I had the good fortune of stumbling across an almost one-hour long talk given by Oliver Reichenstein of iA - Information Architects. The talk was titled, Information - Entropy and in it he talked about his principles of good design and how right now the modern world of technology is possibly hurtling our civilisation down a path that of ever accelerating chaos and entropy.
Even though entropy is a fundamental law of the universe according to the second law of thermodynamics and seems to be inevitable even when dealing with metaphorical things like human existence and so on, he mentioned that he believed that life itself can and does act as a sort of counter to this natural phenomenon.
Conscious action by natural occurences and sentient beings can help to stem the universal entropic tide. If we lose sight of this, we will end up in more trouble than we may be able to get ourselves out of.
His talk focused on software design since that is what his company does, but his principles cut across all design disciplines in my opinion.
I will list the points he raised in his talk below and while they are all interconnected, he broke them down into the following principles:
- Slow down - take time to think about what you are doing and how you are doing it.
- Negativity - listen to feedback and use it as a catalyst for self-analysis and improvement, even if you do not agree with the criticism.
- Repetition - do not be tempted to create "new" things for the sake of being unique. Iterate on old concepts and look for what else can be derived from them.
- Intimacy - develop a relationship with your users. Do not be too eager to share everything about your processes and ideas with the world. Being able to choose who and when you reveal certain things to makes the ideas more precious and builds stronger relationships between the designer and the end-user.
- Details - paying attention to the details allows for an even greater relationship between the creator and the consumer as spending time to refine details allows for thoughtful users to get even more enjoyment when they notice them.
Whether it is a client brief, or a fashion collection, or coming up with the solution to a problem in one's life, we all need to take time out to not only develop a solution, but also to actually observe the problem itself. Slowing down also allows us to look critically and creatively at the tools at our disposal, our relationships with the people that will be affected by our designs and our own minds at the time we are working.
In today's accelerated world, it feels like less and less time is given to people to design. The fashion season has expanded from two collections a year to four of them, pushed even faster and faster by pressure from the fast fashion industries and the desire for newness that consumers and the industry demands.
When money is the motivating factor, good design suffers as more and more demands are made on its ability to deliver creative solutions to abstract and material problems.
In Nigeria where we are lucky enough to still be in a position where we can set a sustainable pace, I think it is important we do so before globalisation fully embraces us.

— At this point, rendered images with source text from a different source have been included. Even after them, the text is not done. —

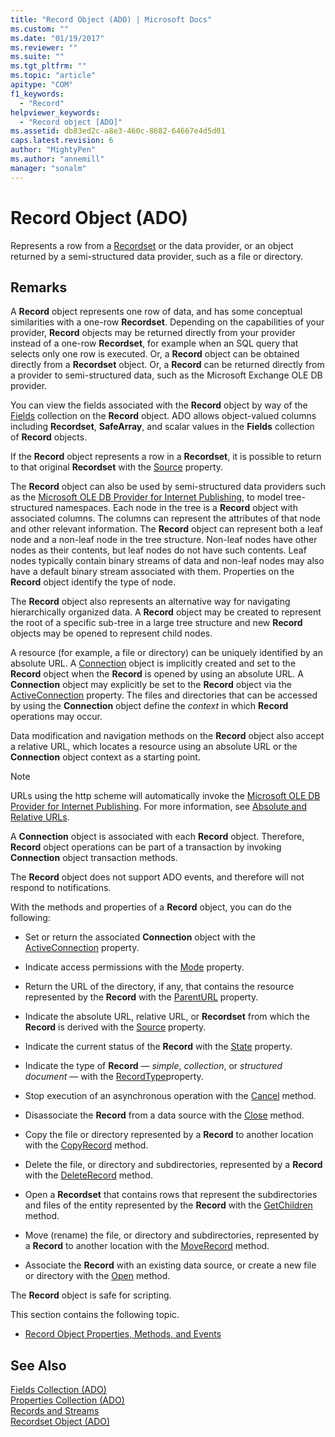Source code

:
 ```yaml
---
title: "Record Object (ADO) | Microsoft Docs"
ms.custom: ""
ms.date: "01/19/2017"
ms.reviewer: ""
ms.suite: ""
ms.tgt_pltfrm: ""
ms.topic: "article"
apitype: "COM"
f1_keywords: 
  - "Record"
helpviewer_keywords: 
  - "Record object [ADO]"
ms.assetid: db83ed2c-a8e3-460c-8682-64667e4d5d01
caps.latest.revision: 6
author: "MightyPen"
ms.author: "annemill"
manager: "sonalm"
---
```

# Record Object (ADO)
Represents a row from a [Recordset](../../../ado/reference/ado-api/recordset-object-ado.md) or the data provider, or an object returned by a semi-structured data provider, such as a file or directory.  
  
## Remarks  
 A **Record** object represents one row of data, and has some conceptual similarities with a one-row **Recordset**. Depending on the capabilities of your provider, **Record** objects may be returned directly from your provider instead of a one-row **Recordset**, for example when an SQL query that selects only one row is executed. Or, a **Record** object can be obtained directly from a **Recordset** object. Or, a **Record** can be returned directly from a provider to semi-structured data, such as the Microsoft Exchange OLE DB provider.  
  
 You can view the fields associated with the **Record** object by way of the [Fields](../../../ado/reference/ado-api/fields-collection-ado.md) collection on the **Record** object. ADO allows object-valued columns including **Recordset**, **SafeArray**, and scalar values in the **Fields** collection of **Record** objects.  
  
 If the **Record** object represents a row in a **Recordset**, it is possible to return to that original **Recordset** with the [Source](../../../ado/reference/ado-api/source-property-ado-record.md) property.  
  
 The **Record** object can also be used by semi-structured data providers such as the [Microsoft OLE DB Provider for Internet Publishing](../../../ado/guide/appendixes/microsoft-ole-db-provider-for-internet-publishing.md), to model tree-structured namespaces. Each node in the tree is a **Record** object with associated columns. The columns can represent the attributes of that node and other relevant information. The **Record** object can represent both a leaf node and a non-leaf node in the tree structure. Non-leaf nodes have other nodes as their contents, but leaf nodes do not have such contents. Leaf nodes typically contain binary streams of data and non-leaf nodes may also have a default binary stream associated with them. Properties on the **Record** object identify the type of node.  
  
 The **Record** object also represents an alternative way for navigating hierarchically organized data. A **Record** object may be created to represent the root of a specific sub-tree in a large tree structure and new **Record** objects may be opened to represent child nodes.  
  
 A resource (for example, a file or directory) can be uniquely identified by an absolute URL. A [Connection](../../../ado/reference/ado-api/connection-object-ado.md) object is implicitly created and set to the **Record** object when the **Record** is opened by using an absolute URL. A **Connection** object may explicitly be set to the **Record** object via the [ActiveConnection](../../../ado/reference/ado-api/activeconnection-property-ado.md) property. The files and directories that can be accessed by using the **Connection** object define the *context* in which **Record** operations may occur.  
  
 Data modification and navigation methods on the **Record** object also accept a relative URL, which locates a resource using an absolute URL or the **Connection** object context as a starting point.  
  
> [!NOTE]
>  URLs using the http scheme will automatically invoke the [Microsoft OLE DB Provider for Internet Publishing](../../../ado/guide/appendixes/microsoft-ole-db-provider-for-internet-publishing.md). For more information, see [Absolute and Relative URLs](../../../ado/guide/data/absolute-and-relative-urls.md).  
  
 A **Connection** object is associated with each **Record** object. Therefore, **Record** object operations can be part of a transaction by invoking **Connection** object transaction methods.  
  
 The **Record** object does not support ADO events, and therefore will not respond to notifications.  
  
 With the methods and properties of a **Record** object, you can do the following:  
  
-   Set or return the associated **Connection** object with the [ActiveConnection](../../../ado/reference/ado-api/activeconnection-property-ado.md) property.  
  
-   Indicate access permissions with the [Mode](../../../ado/reference/ado-api/mode-property-ado.md) property.  
  
-   Return the URL of the directory, if any, that contains the resource represented by the **Record** with the [ParentURL](../../../ado/reference/ado-api/parenturl-property-ado.md) property.  
  
-   Indicate the absolute URL, relative URL, or **Recordset** from which the **Record** is derived with the [Source](../../../ado/reference/ado-api/source-property-ado-record.md) property.  
  
-   Indicate the current status of the **Record** with the [State](../../../ado/reference/ado-api/state-property-ado.md) property.  
  
-   Indicate the type of **Record** — *simple*, *collection*, or *structured document* — with the [RecordType](../../../ado/reference/ado-api/recordtype-property-ado.md)property.  
  
-   Stop execution of an asynchronous operation with the [Cancel](../../../ado/reference/ado-api/cancel-method-ado.md) method.  
  
-   Disassociate the **Record** from a data source with the [Close](../../../ado/reference/ado-api/close-method-ado.md) method.  
  
-   Copy the file or directory represented by a **Record** to another location with the [CopyRecord](../../../ado/reference/ado-api/copyrecord-method-ado.md) method.  
  
-   Delete the file, or directory and subdirectories, represented by a **Record** with the [DeleteRecord](../../../ado/reference/ado-api/deleterecord-method-ado.md) method.  
  
-   Open a **Recordset** that contains rows that represent the subdirectories and files of the entity represented by the **Record** with the [GetChildren](../../../ado/reference/ado-api/getchildren-method-ado.md) method.  
  
-   Move (rename) the file, or directory and subdirectories, represented by a **Record** to another location with the [MoveRecord](../../../ado/reference/ado-api/moverecord-method-ado.md) method.  
  
-   Associate the **Record** with an existing data source, or create a new file or directory with the [Open](../../../ado/reference/ado-api/open-method-ado-record.md) method.  
  
 The **Record** object is safe for scripting.  
  
 This section contains the following topic.  
  
-   [Record Object Properties, Methods, and Events](../../../ado/reference/ado-api/record-object-properties-methods-and-events.md)  
  
## See Also  
 [Fields Collection (ADO)](../../../ado/reference/ado-api/fields-collection-ado.md)   
 [Properties Collection (ADO)](../../../ado/reference/ado-api/properties-collection-ado.md)   
 [Records and Streams](../../../ado/guide/data/records-and-streams.md)   
 [Recordset Object (ADO)](../../../ado/reference/ado-api/recordset-object-ado.md)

We lack a culture of both critique and listening to criticism in Nigeria. It makes us become not only complacent in our various fields, but also ignorant and even disdainful of the needs of the people we are making these things for. Even if a critique is fundamentally uninformed or delivered in a hostile fashion, we should still use the opportunity to inhabit someone else's shoes and see our designs from the outside. We might never get to see things from that particular point of view, but it will still give us a new perspective on the work we are doing.
This process is extremely fundamental to getting better and iterating successfully on our output and processes.
Good design also engenders empathy between the designer and their user and we could definitely use more of that in the world.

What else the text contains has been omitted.